◆ **Required work**
Set down every entry word for word. Omit the pictures.

◆ **Stored data**
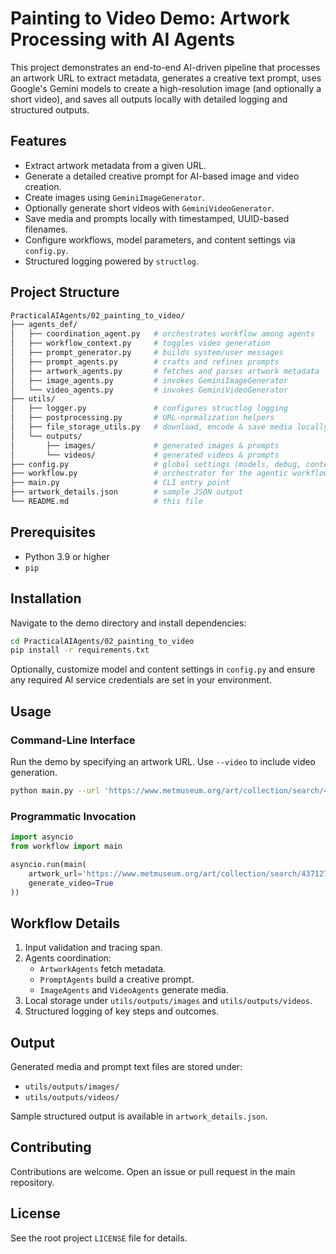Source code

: # Painting to Video Demo: Artwork Processing with AI Agents

This project demonstrates an end-to-end AI-driven pipeline that processes an artwork URL to extract metadata, generates a creative text prompt, uses Google's Gemini models to create a high-resolution image (and optionally a short video), and saves all outputs locally with detailed logging and structured outputs.

## Features

- Extract artwork metadata from a given URL.
- Generate a detailed creative prompt for AI-based image and video creation.
- Create images using `GeminiImageGenerator`.
- Optionally generate short videos with `GeminiVideoGenerator`.
- Save media and prompts locally with timestamped, UUID-based filenames.
- Configure workflows, model parameters, and content settings via `config.py`.
- Structured logging powered by `structlog`.

## Project Structure

```bash
PracticalAIAgents/02_painting_to_video/
├── agents_def/
│   ├── coordination_agent.py   # orchestrates workflow among agents
│   ├── workflow_context.py     # toggles video generation
│   ├── prompt_generator.py     # builds system/user messages
│   ├── prompt_agents.py        # crafts and refines prompts
│   ├── artwork_agents.py       # fetches and parses artwork metadata
│   ├── image_agents.py         # invokes GeminiImageGenerator
│   └── video_agents.py         # invokes GeminiVideoGenerator
├── utils/
│   ├── logger.py               # configures structlog logging
│   ├── postprocessing.py       # URL‐normalization helpers
│   ├── file_storage_utils.py   # download, encode & save media locally
│   └── outputs/
│       ├── images/             # generated images & prompts
│       └── videos/             # generated videos & prompts
├── config.py                   # global settings (models, debug, content limits)
├── workflow.py                 # orchestrator for the agentic workflow
├── main.py                     # CLI entry point
├── artwork_details.json        # sample JSON output
└── README.md                   # this file
```

## Prerequisites

- Python 3.9 or higher
- `pip`

## Installation

Navigate to the demo directory and install dependencies:

```bash
cd PracticalAIAgents/02_painting_to_video
pip install -r requirements.txt
```

Optionally, customize model and content settings in `config.py` and ensure any required AI service credentials are set in your environment.

## Usage

### Command-Line Interface

Run the demo by specifying an artwork URL. Use `--video` to include video generation.

```bash
python main.py --url 'https://www.metmuseum.org/art/collection/search/437127' --video
```

### Programmatic Invocation

```python
import asyncio
from workflow import main

asyncio.run(main(
    artwork_url='https://www.metmuseum.org/art/collection/search/437127',
    generate_video=True
))
```

## Workflow Details

1. Input validation and tracing span.
2. Agents coordination:
   - `ArtworkAgents` fetch metadata.
   - `PromptAgents` build a creative prompt.
   - `ImageAgents` and `VideoAgents` generate media.
3. Local storage under `utils/outputs/images` and `utils/outputs/videos`.
4. Structured logging of key steps and outcomes.

## Output

Generated media and prompt text files are stored under:

- `utils/outputs/images/`
- `utils/outputs/videos/`

Sample structured output is available in `artwork_details.json`.

## Contributing

Contributions are welcome. Open an issue or pull request in the main repository.

## License

See the root project `LICENSE` file for details.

◆ **Exercise response**
Source code

: # Painting to Video Demo: Artwork Processing with AI Agents

This project demonstrates an end-to-end AI-driven pipeline that processes an artwork URL to extract metadata, generates a creative text prompt, uses Google's Gemini models to create a high-resolution image (and optionally a short video), and saves all outputs locally with detailed logging and structured outputs.

## Features

- Extract artwork metadata from a given URL.
- Generate a detailed creative prompt for AI-based image and video creation.
- Create images using `GeminiImageGenerator`.
- Optionally generate short videos with `GeminiVideoGenerator`.
- Save media and prompts locally with timestamped, UUID-based filenames.
- Configure workflows, model parameters, and content settings via `config.py`.
- Structured logging powered by `structlog`.

## Project Structure

```bash
PracticalAIAgents/02_painting_to_video/
├── agents_def/
│   ├── coordination_agent.py   # orchestrates workflow among agents
│   ├── workflow_context.py     # toggles video generation
│   ├── prompt_generator.py     # builds system/user messages
│   ├── prompt_agents.py        # crafts and refines prompts
│   ├── artwork_agents.py       # fetches and parses artwork metadata
│   ├── image_agents.py         # invokes GeminiImageGenerator
│   └── video_agents.py         # invokes GeminiVideoGenerator
├── utils/
│   ├── logger.py               # configures structlog logging
│   ├── postprocessing.py       # URL‐normalization helpers
│   ├── file_storage_utils.py   # download, encode & save media locally
│   └── outputs/
│       ├── images/             # generated images & prompts
│       └── videos/             # generated videos & prompts
├── config.py                   # global settings (models, debug, content limits)
├── workflow.py                 # orchestrator for the agentic workflow
├── main.py                     # CLI entry point
├── artwork_details.json        # sample JSON output
└── README.md                   # this file
```

## Prerequisites

- Python 3.9 or higher
- `pip`

## Installation

Navigate to the demo directory and install dependencies:

```bash
cd PracticalAIAgents/02_painting_to_video
pip install -r requirements.txt
```

Optionally, customize model and content settings in `config.py` and ensure any required AI service credentials are set in your environment.

## Usage

### Command-Line Interface

Run the demo by specifying an artwork URL. Use `--video` to include video generation.

```bash
python main.py --url 'https://www.metmuseum.org/art/collection/search/437127' --video
```

### Programmatic Invocation

```python
import asyncio
from workflow import main

asyncio.run(main(
    artwork_url='https://www.metmuseum.org/art/collection/search/437127',
    generate_video=True
))
```

## Workflow Details

1. Input validation and tracing span.
2. Agents coordination:
   - `ArtworkAgents` fetch metadata.
   - `PromptAgents` build a creative prompt.
   - `ImageAgents` and `VideoAgents` generate media.
3. Local storage under `utils/outputs/images` and `utils/outputs/videos`.
4. Structured logging of key steps and outcomes.

## Output

Generated media and prompt text files are stored under:

- `utils/outputs/images/`
- `utils/outputs/videos/`

Sample structured output is available in `artwork_details.json`.

## Contributing

Contributions are welcome. Open an issue or pull request in the main repository.

## License

See the root project `LICENSE` file for details.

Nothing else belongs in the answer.